A convert's tale

IF A WILLINGNESS to change one’s mind in the light of new evidence is a sign of rationality or intelligence, then there may be…

IF A WILLINGNESS to change one’s mind in the light of new evidence is a sign of rationality or intelligence, then there may be hope for me yet. For many years I struggled to enjoy the red wines of Austria. The whites are personal favourites, wines that fit my tastes like a glove. But I always found that the reds had an off-putting combination of slightly green fruit and new oak.

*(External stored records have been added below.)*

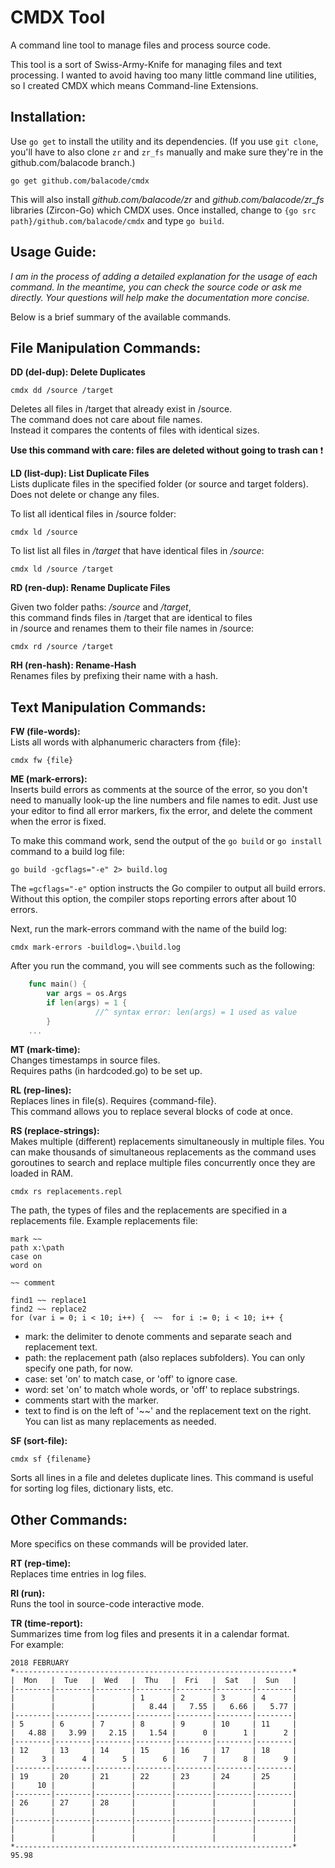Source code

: # CMDX Tool
A command line tool to manage files and process source code.

This tool is a sort of Swiss-Army-Knife for managing files and text processing.
I wanted to avoid having too many little command line utilities,
so I created CMDX which means Command-line Extensions.

## Installation:
Use `go get` to install the utility and its dependencies. (If you use `git clone`, you'll have to also clone `zr` and `zr_fs` manually and make sure they're in the github.com/balacode branch.)

    go get github.com/balacode/cmdx
    
This will also install *github.com/balacode/zr* and *github.com/balacode/zr_fs* libraries (Zircon-Go) which CMDX uses. Once installed, change to `{go src path}/github.com/balacode/cmdx` and type `go build`.

## Usage Guide:

*I am in the process of adding a detailed explanation for the usage of each command. In the meantime, you can check the source code or ask me directly. Your questions will help make the documentation more concise.*

Below is a brief summary of the available commands.  

## File Manipulation Commands:

**DD (del-dup): Delete Duplicates**  

    cmdx dd /source /target  

Deletes all files in /target that already exist in /source.  
The command does not care about file names.  
Instead it compares the contents of files with identical sizes.  

**Use this command with care: files are deleted without going to trash can** :exclamation:

**LD (list-dup): List Duplicate Files**  
Lists duplicate files in the specified folder (or source and target folders).  
Does not delete or change any files.  

To list all identical files in /source folder:  

    cmdx ld /source

To list list all files in */target* that have identical files in */source*:

    cmdx ld /source /target

**RD (ren-dup): Rename Duplicate Files**  

Given two folder paths: */source* and */target*,  
this command finds files in /target that are identical to files  
in /source and renames them to their file names in /source:  

    cmdx rd /source /target
    
**RH (ren-hash): Rename-Hash**  
Renames files by prefixing their name with a hash.  

## Text Manipulation Commands:

**FW (file-words):**   
Lists all words with alphanumeric characters from {file}:

    cmdx fw {file}

**ME (mark-errors):**   
Inserts build errors as comments at the source of the error,
so you don't need to manually look-up the line numbers and
file names to edit. Just use your editor to find all error
markers, fix the error, and delete the comment when the error
is fixed.

To make this command work, send the output of the
`go build` or `go install` command to a build log file:

    go build -gcflags="-e" 2> build.log

The `=gcflags="-e"` option instructs the Go compiler to
output all build errors. Without this option, the compiler
stops reporting errors after about 10 errors.

Next, run the mark-errors command with the name of the build log:

    cmdx mark-errors -buildlog=.\build.log

After you run the command, you will see comments such as the following:

```go
    func main() {
        var args = os.Args
        if len(args) = 1 {
                   //^ syntax error: len(args) = 1 used as value
        }
    ...
```

**MT (mark-time):**  
Changes timestamps in source files.  
Requires paths (in hardcoded.go) to be set up.  

**RL (rep-lines):**  
Replaces lines in file(s). Requires {command-file}.  
This command allows you to replace several blocks of code at once.  

**RS (replace-strings):**  
Makes multiple (different) replacements simultaneously in multiple files.
You can make thousands of simultaneous replacements as the command
uses goroutines to search and replace multiple files concurrently
once they are loaded in RAM.

    cmdx rs replacements.repl

The path, the types of files and the replacements are
specified in a replacements file. Example replacements file:

    mark ~~
    path x:\path
    case on
    word on

    ~~ comment

    find1 ~~ replace1
    find2 ~~ replace2
    for (var i = 0; i < 10; i++) {  ~~  for i := 0; i < 10; i++ {

- mark: the delimiter to denote comments and separate seach and replacement text.
- path: the replacement path (also replaces subfolders). You can only specify one path, for now.
- case: set 'on' to match case, or 'off' to ignore case.
- word: set 'on' to match whole words, or 'off' to replace substrings.
- comments start with the marker.
- text to find is on the left of '~~' and the replacement text on the right. You can list as many replacements as needed.

**SF (sort-file):**  

    cmdx sf {filename}

Sorts all lines in a file and deletes duplicate lines.
This command is useful for sorting log files, dictionary lists, etc.

## Other Commands:  
More specifics on these commands will be provided later.  

**RT (rep-time):**  
Replaces time entries in log files.  

**RI (run):**  
Runs the tool in source-code interactive mode.  

**TR (time-report):**  
Summarizes time from log files and presents it in a calendar format.  
For example:  

    2018 FEBRUARY
    *--------------------------------------------------------------*
    |  Mon   |  Tue   |  Wed   |  Thu   |  Fri   |  Sat   |  Sun   |
    |--------|--------|--------|--------|--------|--------|--------|
    |        |        |        | 1      | 2      | 3      | 4      |
    |        |        |        |   8.44 |   7.55 |   6.66 |   5.77 |
    |--------|--------|--------|--------|--------|--------|--------|
    | 5      | 6      | 7      | 8      | 9      | 10     | 11     |
    |   4.88 |   3.99 |   2.15 |   1.54 |      0 |      1 |      2 |
    |--------|--------|--------|--------|--------|--------|--------|
    | 12     | 13     | 14     | 15     | 16     | 17     | 18     |
    |      3 |      4 |      5 |      6 |      7 |      8 |      9 |
    |--------|--------|--------|--------|--------|--------|--------|
    | 19     | 20     | 21     | 22     | 23     | 24     | 25     |
    |     10 |        |        |        |        |        |        |
    |--------|--------|--------|--------|--------|--------|--------|
    | 26     | 27     | 28     |        |        |        |        |
    |        |        |        |        |        |        |        |
    |--------|--------|--------|--------|--------|--------|--------|
    |        |        |        |        |        |        |        |
    |        |        |        |        |        |        |        |
    *--------------------------------------------------------------*
    95.98

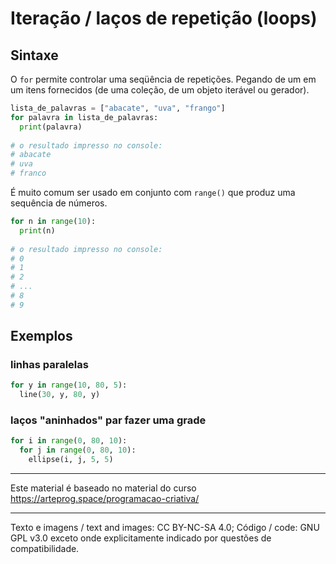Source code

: # Iteração / laços de repetição (loops)

## Sintaxe

O `for` permite controlar uma seqüência de repetições. Pegando de um em um itens fornecidos (de uma coleção, de um objeto iterável ou gerador). 

```python   
lista_de_palavras = ["abacate", "uva", "frango"]
for palavra in lista_de_palavras:
  print(palavra)
  
# o resultado impresso no console:
# abacate
# uva
# franco
```

É muito comum ser usado em conjunto com `range()` que produz uma sequência de números.

```python   
for n in range(10):
  print(n)
  
# o resultado impresso no console:
# 0
# 1
# 2
# ...
# 8
# 9

```

## Exemplos

### linhas paralelas 

```python
for y in range(10, 80, 5):
  line(30, y, 80, y) 
```

### laços "aninhados" par fazer uma grade

```python
for i in range(0, 80, 10):
  for j in range(0, 80, 10): 
    ellipse(i, j, 5, 5) 
```

---
Este material é baseado no material do curso https://arteprog.space/programacao-criativa/

---
Texto e imagens / text and images: CC BY-NC-SA 4.0; Código / code: GNU GPL v3.0 exceto onde explicitamente indicado por questões de compatibilidade.
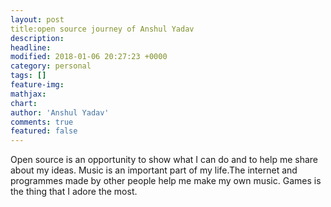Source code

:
 ```yaml
---
layout: post
title:open source journey of Anshul Yadav
description:
headline:
modified: 2018-01-06 20:27:23 +0000
category: personal
tags: []
feature-img: 
mathjax: 
chart: 
author: 'Anshul Yadav'
comments: true
featured: false
---
```


Open source is an opportunity to show what I can do and to help me share about my ideas. Music is an important part of my life.The internet and programmes made by other people help me make my own music. Games is the thing that I adore the most.
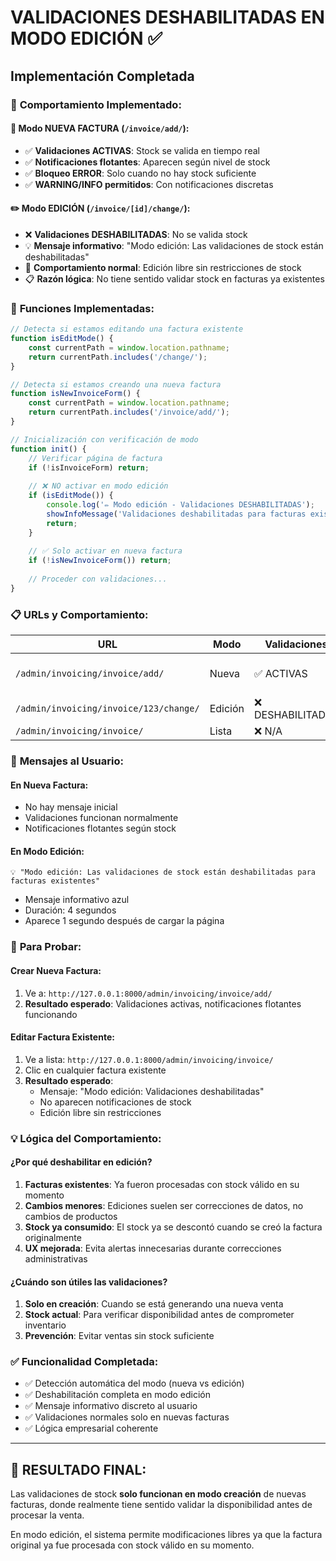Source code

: # VALIDACIONES DESHABILITADAS EN MODO EDICIÓN ✅

## Implementación Completada

### 🎯 **Comportamiento Implementado**:

#### 📝 **Modo NUEVA FACTURA** (`/invoice/add/`):
- ✅ **Validaciones ACTIVAS**: Stock se valida en tiempo real
- ✅ **Notificaciones flotantes**: Aparecen según nivel de stock
- ✅ **Bloqueo ERROR**: Solo cuando no hay stock suficiente
- ✅ **WARNING/INFO permitidos**: Con notificaciones discretas

#### ✏️ **Modo EDICIÓN** (`/invoice/[id]/change/`):
- ❌ **Validaciones DESHABILITADAS**: No se valida stock
- 💡 **Mensaje informativo**: "Modo edición: Las validaciones de stock están deshabilitadas"
- 🔄 **Comportamiento normal**: Edición libre sin restricciones de stock
- 📋 **Razón lógica**: No tiene sentido validar stock en facturas ya existentes

### 🔧 **Funciones Implementadas**:

```javascript
// Detecta si estamos editando una factura existente
function isEditMode() {
    const currentPath = window.location.pathname;
    return currentPath.includes('/change/');
}

// Detecta si estamos creando una nueva factura
function isNewInvoiceForm() {
    const currentPath = window.location.pathname;
    return currentPath.includes('/invoice/add/');
}

// Inicialización con verificación de modo
function init() {
    // Verificar página de factura
    if (!isInvoiceForm) return;
    
    // ❌ NO activar en modo edición
    if (isEditMode()) {
        console.log('✏️ Modo edición - Validaciones DESHABILITADAS');
        showInfoMessage('Validaciones deshabilitadas para facturas existentes');
        return;
    }
    
    // ✅ Solo activar en nueva factura
    if (!isNewInvoiceForm()) return;
    
    // Proceder con validaciones...
}
```

### 📋 **URLs y Comportamiento**:

| URL | Modo | Validaciones | Descripción |
|-----|------|-------------|-------------|
| `/admin/invoicing/invoice/add/` | Nueva | ✅ ACTIVAS | Validación completa de stock |
| `/admin/invoicing/invoice/123/change/` | Edición | ❌ DESHABILITADAS | Edición libre |
| `/admin/invoicing/invoice/` | Lista | ❌ N/A | No aplica |

### 🎨 **Mensajes al Usuario**:

#### En Nueva Factura:
- No hay mensaje inicial
- Validaciones funcionan normalmente
- Notificaciones flotantes según stock

#### En Modo Edición:
```
💡 "Modo edición: Las validaciones de stock están deshabilitadas para facturas existentes"
```
- Mensaje informativo azul
- Duración: 4 segundos
- Aparece 1 segundo después de cargar la página

### 🧪 **Para Probar**:

#### Crear Nueva Factura:
1. Ve a: `http://127.0.0.1:8000/admin/invoicing/invoice/add/`
2. **Resultado esperado**: Validaciones activas, notificaciones flotantes funcionando

#### Editar Factura Existente:
1. Ve a lista: `http://127.0.0.1:8000/admin/invoicing/invoice/`
2. Clic en cualquier factura existente
3. **Resultado esperado**: 
   - Mensaje: "Modo edición: Validaciones deshabilitadas"
   - No aparecen notificaciones de stock
   - Edición libre sin restricciones

### 💡 **Lógica del Comportamiento**:

#### ¿Por qué deshabilitar en edición?
1. **Facturas existentes**: Ya fueron procesadas con stock válido en su momento
2. **Cambios menores**: Ediciones suelen ser correcciones de datos, no cambios de productos
3. **Stock ya consumido**: El stock ya se descontó cuando se creó la factura originalmente
4. **UX mejorada**: Evita alertas innecesarias durante correcciones administrativas

#### ¿Cuándo son útiles las validaciones?
1. **Solo en creación**: Cuando se está generando una nueva venta
2. **Stock actual**: Para verificar disponibilidad antes de comprometer inventario
3. **Prevención**: Evitar ventas sin stock suficiente

### ✅ **Funcionalidad Completada**:
- ✅ Detección automática del modo (nueva vs edición)
- ✅ Deshabilitación completa en modo edición
- ✅ Mensaje informativo discreto al usuario
- ✅ Validaciones normales solo en nuevas facturas
- ✅ Lógica empresarial coherente

---

## 🎯 **RESULTADO FINAL**:
Las validaciones de stock **solo funcionan en modo creación** de nuevas facturas, donde realmente tiene sentido validar la disponibilidad antes de procesar la venta.

En modo edición, el sistema permite modificaciones libres ya que la factura original ya fue procesada con stock válido en su momento.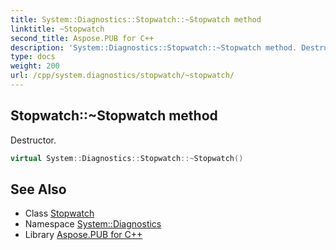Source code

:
 ```yaml
---
title: System::Diagnostics::Stopwatch::~Stopwatch method
linktitle: ~Stopwatch
second_title: Aspose.PUB for C++
description: 'System::Diagnostics::Stopwatch::~Stopwatch method. Destructor in C++.'
type: docs
weight: 200
url: /cpp/system.diagnostics/stopwatch/~stopwatch/
---
```

## Stopwatch::~Stopwatch method


Destructor.

```cpp
virtual System::Diagnostics::Stopwatch::~Stopwatch()
```

## See Also

* Class [Stopwatch](../)
* Namespace [System::Diagnostics](../../)
* Library [Aspose.PUB for C++](../../../)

Have I changed, or have they? Possibly it is a combination of the two, although I still like to think that better winemaking and a warmer climate is the major contributing factor. Whatever the reason, in recent months I have tasted a number of superb red wines from Austria that have been beautifully balanced and full of fruit. I will seek them out in the future. All have come from the Burgenland, a large area in the south-east of Austria, home to the country’s most full-bodied reds, as well as some of the world’s great sweet wines.

Some of my difficulties may have stemmed from the fact that Austria has its own three distinctive red grape varieties, with flavours unfamiliar to my palate. Zweigelt is the most popular red grape. It was created by a Professor Zweigelt at Klosterneuberger College in 1922, by crossing two other Austrian red grapes, Blaufränkisch and Saint Laurent. It offers the grower a number of advantages, including a resistance to frost and disease and a reasonably good crop from a variety of soils. The style of wine varies from light and fruity, not unlike Beaujolais, to powerful and deep. It is also seen as a very useful blending variety.

Blaufränkisch is the second most important red variety. Nobody seems quite sure where it came from, but the Fränkish bit refers to the Franks, suggesting a German origin. Blaufränkisch is full of dark berry aromas and fruit, usually with fresh acidity. It can be firmly tannic at times, too.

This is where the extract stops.